Let $y = \sum_{n=0}^{\infty} a_nx^n$. Then the relation is $$\left(\sum_{n=0}^{\infty} a_nx^n\right)\left(\sum_{n=0}^{\infty} (n+2)(n+1)a_{n+2}x^{n}\right) + \sum_{n=0}^{\infty} (-3na_n-3a_n)x^{n} = 0$$

Expanding this, it becomes

$$\sum_{n=0}^{\infty} x^n \left(-3na_n - 3a_n + \sum_{m=0}^n (m+2)(m+1)a_{m+2}a_{n-m}\right) = 0$$

For it to be $0$, each of the coefficients of $x^n$ must be $0$, so it is $$(-3n-3)a_n + \sum_{m=0}^n (m+2)(m+1)a_{m+2}a_{n-m} = 0$$

for all nonnegative integer $n$. Assume that $y(0) = a_0 \not = 0$ and $y'(0) = a_1$ are fixed at some values.
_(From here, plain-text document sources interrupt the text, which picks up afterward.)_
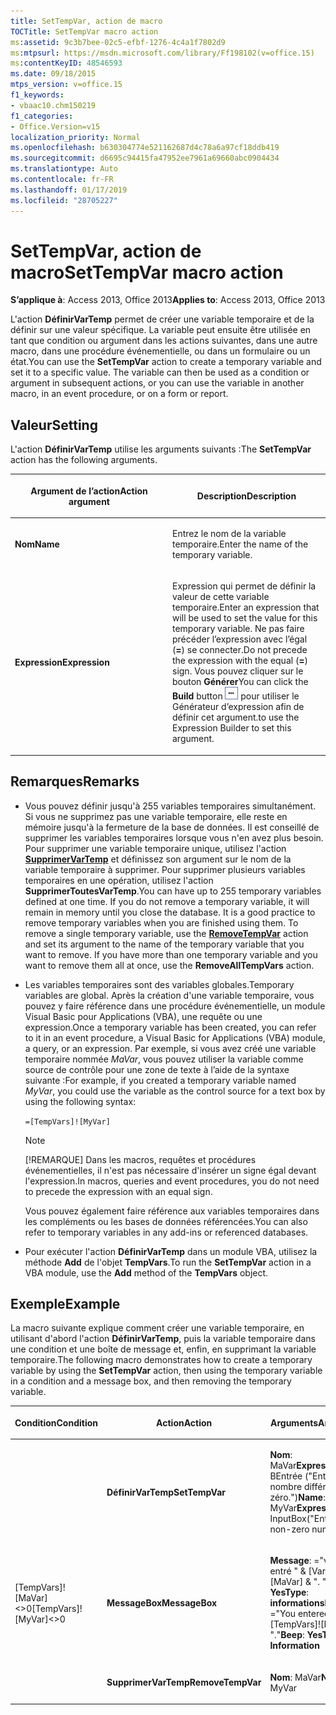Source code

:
 ```yaml
---
title: SetTempVar, action de macro
TOCTitle: SetTempVar macro action
ms:assetid: 9c3b7bee-02c5-efbf-1276-4c4a1f7802d9
ms:mtpsurl: https://msdn.microsoft.com/library/Ff198102(v=office.15)
ms:contentKeyID: 48546593
ms.date: 09/18/2015
mtps_version: v=office.15
f1_keywords:
- vbaac10.chm150219
f1_categories:
- Office.Version=v15
localization_priority: Normal
ms.openlocfilehash: b630304774e521162687d4c78a6a97cf18ddb419
ms.sourcegitcommit: d6695c94415fa47952ee7961a69660abc0904434
ms.translationtype: Auto
ms.contentlocale: fr-FR
ms.lasthandoff: 01/17/2019
ms.locfileid: "28705227"
---
```

# <a name="settempvar-macro-action"></a><span data-ttu-id="5f4aa-102">SetTempVar, action de macro</span><span class="sxs-lookup"><span data-stu-id="5f4aa-102">SetTempVar macro action</span></span>


<span data-ttu-id="5f4aa-103">**S’applique à**: Access 2013, Office 2013</span><span class="sxs-lookup"><span data-stu-id="5f4aa-103">**Applies to**: Access 2013, Office 2013</span></span>



<span data-ttu-id="5f4aa-p101">L'action **DéfinirVarTemp** permet de créer une variable temporaire et de la définir sur une valeur spécifique. La variable peut ensuite être utilisée en tant que condition ou argument dans les actions suivantes, dans une autre macro, dans une procédure événementielle, ou dans un formulaire ou un état.</span><span class="sxs-lookup"><span data-stu-id="5f4aa-p101">You can use the **SetTempVar** action to create a temporary variable and set it to a specific value. The variable can then be used as a condition or argument in subsequent actions, or you can use the variable in another macro, in an event procedure, or on a form or report.</span></span>

## <a name="setting"></a><span data-ttu-id="5f4aa-106">Valeur</span><span class="sxs-lookup"><span data-stu-id="5f4aa-106">Setting</span></span>

<span data-ttu-id="5f4aa-107">L'action **DéfinirVarTemp** utilise les arguments suivants :</span><span class="sxs-lookup"><span data-stu-id="5f4aa-107">The **SetTempVar** action has the following arguments.</span></span>

<table>
<colgroup>
<col style="width: 50%" />
<col style="width: 50%" />
</colgroup>
<thead>
<tr class="header">
<th><p><span data-ttu-id="5f4aa-108">Argument de l’action</span><span class="sxs-lookup"><span data-stu-id="5f4aa-108">Action argument</span></span></p></th>
<th><p><span data-ttu-id="5f4aa-109">Description</span><span class="sxs-lookup"><span data-stu-id="5f4aa-109">Description</span></span></p></th>
</tr>
</thead>
<tbody>
<tr class="odd">
<td><p><span data-ttu-id="5f4aa-110"><strong>Nom</strong></span><span class="sxs-lookup"><span data-stu-id="5f4aa-110"><strong>Name</strong></span></span></p></td>
<td><p><span data-ttu-id="5f4aa-111">Entrez le nom de la variable temporaire.</span><span class="sxs-lookup"><span data-stu-id="5f4aa-111">Enter the name of the temporary variable.</span></span></p></td>
</tr>
<tr class="even">
<td><p><span data-ttu-id="5f4aa-112"><strong>Expression</strong></span><span class="sxs-lookup"><span data-stu-id="5f4aa-112"><strong>Expression</strong></span></span></p></td>
<td><p><span data-ttu-id="5f4aa-113">Expression qui permet de définir la valeur de cette variable temporaire.</span><span class="sxs-lookup"><span data-stu-id="5f4aa-113">Enter an expression that will be used to set the value for this temporary variable.</span></span> <span data-ttu-id="5f4aa-114">Ne pas faire précéder l’expression avec l’égal (<strong>=</strong>) se connecter.</span><span class="sxs-lookup"><span data-stu-id="5f4aa-114">Do not precede the expression with the equal (<strong>=</strong>) sign.</span></span> <span data-ttu-id="5f4aa-115">Vous pouvez cliquer sur le bouton <strong>Générer</strong></span><span class="sxs-lookup"><span data-stu-id="5f4aa-115">You can click the <strong>Build</strong> button</span></span> <img src="media/access-build-button.gif" title="buildbut_ZA06047218" alt="buildbut_ZA06047218" /> <span data-ttu-id="5f4aa-117">pour utiliser le Générateur d’expression afin de définir cet argument.</span><span class="sxs-lookup"><span data-stu-id="5f4aa-117">to use the Expression Builder to set this argument.</span></span></p></td>
</tr>
</tbody>
</table>


## <a name="remarks"></a><span data-ttu-id="5f4aa-118">Remarques</span><span class="sxs-lookup"><span data-stu-id="5f4aa-118">Remarks</span></span>

- <span data-ttu-id="5f4aa-p103">Vous pouvez définir jusqu'à 255 variables temporaires simultanément. Si vous ne supprimez pas une variable temporaire, elle reste en mémoire jusqu'à la fermeture de la base de données. Il est conseillé de supprimer les variables temporaires lorsque vous n'en avez plus besoin. Pour supprimer une variable temporaire unique, utilisez l'action **[SupprimerVarTemp](removetempvar-macro-action.md)** et définissez son argument sur le nom de la variable temporaire à supprimer. Pour supprimer plusieurs variables temporaires en une opération, utilisez l'action **SupprimerToutesVarTemp**.</span><span class="sxs-lookup"><span data-stu-id="5f4aa-p103">You can have up to 255 temporary variables defined at one time. If you do not remove a temporary variable, it will remain in memory until you close the database. It is a good practice to remove temporary variables when you are finished using them. To remove a single temporary variable, use the **[RemoveTempVar](removetempvar-macro-action.md)** action and set its argument to the name of the temporary variable that you want to remove. If you have more than one temporary variable and you want to remove them all at once, use the **RemoveAllTempVars** action.</span></span>

- <span data-ttu-id="5f4aa-124">Les variables temporaires sont des variables globales.</span><span class="sxs-lookup"><span data-stu-id="5f4aa-124">Temporary variables are global.</span></span> <span data-ttu-id="5f4aa-125">Après la création d'une variable temporaire, vous pouvez y faire référence dans une procédure événementielle, un module Visual Basic pour Applications (VBA), une requête ou une expression.</span><span class="sxs-lookup"><span data-stu-id="5f4aa-125">Once a temporary variable has been created, you can refer to it in an event procedure, a Visual Basic for Applications (VBA) module, a query, or an expression.</span></span> <span data-ttu-id="5f4aa-126">Par exemple, si vous avez créé une variable temporaire nommée *MaVar*, vous pouvez utiliser la variable comme source de contrôle pour une zone de texte à l’aide de la syntaxe suivante :</span><span class="sxs-lookup"><span data-stu-id="5f4aa-126">For example, if you created a temporary variable named *MyVar*, you could use the variable as the control source for a text box by using the following syntax:</span></span>
    
  `=[TempVars]![MyVar]`
    
  > [!NOTE]
  > <span data-ttu-id="5f4aa-127">[!REMARQUE] Dans les macros, requêtes et procédures événementielles, il n'est pas nécessaire d'insérer un signe égal devant l'expression.</span><span class="sxs-lookup"><span data-stu-id="5f4aa-127">In macros, queries and event procedures, you do not need to precede the expression with an equal sign.</span></span>
 
  <span data-ttu-id="5f4aa-128">Vous pouvez également faire référence aux variables temporaires dans les compléments ou les bases de données référencées.</span><span class="sxs-lookup"><span data-stu-id="5f4aa-128">You can also refer to temporary variables in any add-ins or referenced databases.</span></span>

- <span data-ttu-id="5f4aa-129">Pour exécuter l'action **DéfinirVarTemp** dans un module VBA, utilisez la méthode **Add** de l'objet **TempVars**.</span><span class="sxs-lookup"><span data-stu-id="5f4aa-129">To run the **SetTempVar** action in a VBA module, use the **Add** method of the **TempVars** object.</span></span>

## <a name="example"></a><span data-ttu-id="5f4aa-130">Exemple</span><span class="sxs-lookup"><span data-stu-id="5f4aa-130">Example</span></span>

<span data-ttu-id="5f4aa-131">La macro suivante explique comment créer une variable temporaire, en utilisant d'abord l'action **DéfinirVarTemp**, puis la variable temporaire dans une condition et une boîte de message et, enfin, en supprimant la variable temporaire.</span><span class="sxs-lookup"><span data-stu-id="5f4aa-131">The following macro demonstrates how to create a temporary variable by using the **SetTempVar** action, then using the temporary variable in a condition and a message box, and then removing the temporary variable.</span></span>

<table>
<colgroup>
<col style="width: 33%" />
<col style="width: 33%" />
<col style="width: 33%" />
</colgroup>
<thead>
<tr class="header">
<th><p><span data-ttu-id="5f4aa-132">Condition</span><span class="sxs-lookup"><span data-stu-id="5f4aa-132">Condition</span></span></p></th>
<th><p><span data-ttu-id="5f4aa-133">Action</span><span class="sxs-lookup"><span data-stu-id="5f4aa-133">Action</span></span></p></th>
<th><p><span data-ttu-id="5f4aa-134">Arguments</span><span class="sxs-lookup"><span data-stu-id="5f4aa-134">Arguments</span></span></p></th>
</tr>
</thead>
<tbody>
<tr class="odd">
<td><p></p></td>
<td><p><span data-ttu-id="5f4aa-135"><strong>DéfinirVarTemp</strong></span><span class="sxs-lookup"><span data-stu-id="5f4aa-135"><strong>SetTempVar</strong></span></span></p></td>
<td><p><span data-ttu-id="5f4aa-136"><strong>Nom</strong>: MaVar<strong>Expression</strong>: BEntrée (&quot;Entrez un nombre différent de zéro.&quot;)</span><span class="sxs-lookup"><span data-stu-id="5f4aa-136"><strong>Name</strong>: MyVar<strong>Expression</strong>: InputBox(&quot;Enter a non-zero number.&quot;)</span></span></p></td>
</tr>
<tr class="even">
<td><p><span data-ttu-id="5f4aa-137">[TempVars]![MaVar] &lt;&gt;0</span><span class="sxs-lookup"><span data-stu-id="5f4aa-137">[TempVars]![MyVar]&lt;&gt;0</span></span></p></td>
<td><p><span data-ttu-id="5f4aa-138"><strong>MessageBox</strong></span><span class="sxs-lookup"><span data-stu-id="5f4aa-138"><strong>MessageBox</strong></span></span></p></td>
<td><p><span data-ttu-id="5f4aa-139"><strong>Message</strong>: =&quot;vous avez entré &quot; &amp; [VarTemp] ! [MaVar] &amp; &quot;. &quot; <strong>Bip</strong>: <strong>YesType</strong>: <strong>informations</strong></span><span class="sxs-lookup"><span data-stu-id="5f4aa-139"><strong>Message</strong>: =&quot;You entered &quot; &amp; [TempVars]![MyVar] &amp; &quot;.&quot;<strong>Beep</strong>: <strong>YesType</strong>: <strong>Information</strong></span></span></p></td>
</tr>
<tr class="odd">
<td><p></p></td>
<td><p><span data-ttu-id="5f4aa-140"><strong>SupprimerVarTemp</strong></span><span class="sxs-lookup"><span data-stu-id="5f4aa-140"><strong>RemoveTempVar</strong></span></span></p></td>
<td><p><span data-ttu-id="5f4aa-141"><strong>Nom</strong>: MaVar</span><span class="sxs-lookup"><span data-stu-id="5f4aa-141"><strong>Name</strong>: MyVar</span></span></p></td>
</tr>
</tbody>
</table>

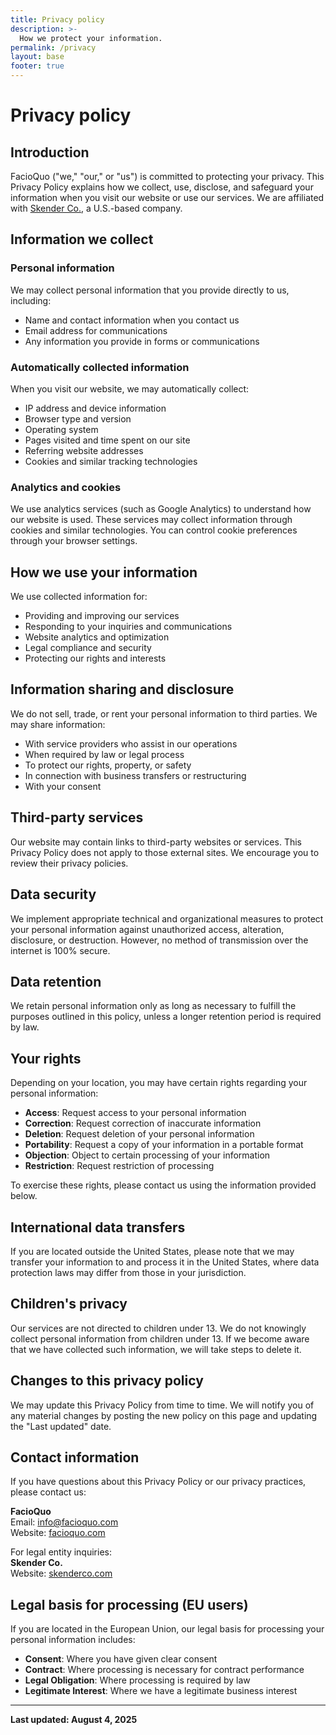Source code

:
 ```yaml
---
title: Privacy policy
description: >-
  How we protect your information.
permalink: /privacy
layout: base
footer: true
---
```


# Privacy policy

## Introduction

FacioQuo ("we," "our," or "us") is committed to protecting your privacy. This Privacy Policy explains how we collect,
use, disclose, and safeguard your information when you visit our website or use our services.
We are affiliated with [Skender Co.](https://skenderco.com), a U.S.-based company.

## Information we collect

### Personal information

We may collect personal information that you provide directly to us, including:

- Name and contact information when you contact us
- Email address for communications
- Any information you provide in forms or communications

### Automatically collected information

When you visit our website, we may automatically collect:

- IP address and device information
- Browser type and version
- Operating system
- Pages visited and time spent on our site
- Referring website addresses
- Cookies and similar tracking technologies

### Analytics and cookies

We use analytics services (such as Google Analytics) to understand how our website is used.
These services may collect information through cookies and similar technologies.
You can control cookie preferences through your browser settings.

## How we use your information

We use collected information for:

- Providing and improving our services
- Responding to your inquiries and communications
- Website analytics and optimization
- Legal compliance and security
- Protecting our rights and interests

## Information sharing and disclosure

We do not sell, trade, or rent your personal information to third parties. We may share information:

- With service providers who assist in our operations
- When required by law or legal process
- To protect our rights, property, or safety
- In connection with business transfers or restructuring
- With your consent

## Third-party services

Our website may contain links to third-party websites or services.
This Privacy Policy does not apply to those external sites.
We encourage you to review their privacy policies.

## Data security

We implement appropriate technical and organizational measures to protect your personal information
against unauthorized access, alteration, disclosure, or destruction.
However, no method of transmission over the internet is 100% secure.

## Data retention

We retain personal information only as long as necessary to fulfill the purposes outlined in this policy,
unless a longer retention period is required by law.

## Your rights

Depending on your location, you may have certain rights regarding your personal information:

- **Access**: Request access to your personal information
- **Correction**: Request correction of inaccurate information
- **Deletion**: Request deletion of your personal information
- **Portability**: Request a copy of your information in a portable format
- **Objection**: Object to certain processing of your information
- **Restriction**: Request restriction of processing

To exercise these rights, please contact us using the information provided below.

## International data transfers

If you are located outside the United States, please note that we may transfer your information to and process it
in the United States, where data protection laws may differ from those in your jurisdiction.

## Children's privacy

Our services are not directed to children under 13.
We do not knowingly collect personal information from children under 13.
If we become aware that we have collected such information, we will take steps to delete it.

## Changes to this privacy policy

We may update this Privacy Policy from time to time. We will notify you of any material changes
by posting the new policy on this page and updating the "Last updated" date.

## Contact information

If you have questions about this Privacy Policy or our privacy practices, please contact us:

**FacioQuo**  
Email: <info@facioquo.com>  
Website: [facioquo.com](https://facioquo.com)

For legal entity inquiries:  
**Skender Co.**  
Website: [skenderco.com](https://skenderco.com)

## Legal basis for processing (EU users)

If you are located in the European Union, our legal basis for processing your personal information includes:

- **Consent**: Where you have given clear consent
- **Contract**: Where processing is necessary for contract performance
- **Legal Obligation**: Where processing is required by law
- **Legitimate Interest**: Where we have a legitimate business interest

---

**Last updated: August 4, 2025**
Then solving for $a_{n+2}$, it is $$a_{n+2} = \frac{(3n+3)a_n - \sum_{m=0}^{n-1} (m+2)(m+1)a_{m+2}a_{n-m}}{(n+2)(n+1)a_0}$$

For the first few values, this comes out to $a_2 = \frac{3}{2}$, $a_3 = \frac{a_1(3-a_2)}{3a_0} = \frac{a_1}{2a_0}$, $a_4 = \frac{9a_{2}-2a_{2}a_{2}-6a_{3}a_{1}}{12a_{0}} = \frac{3a_{0}-a_{1}^{2}}{4a_{0}^{2}}$.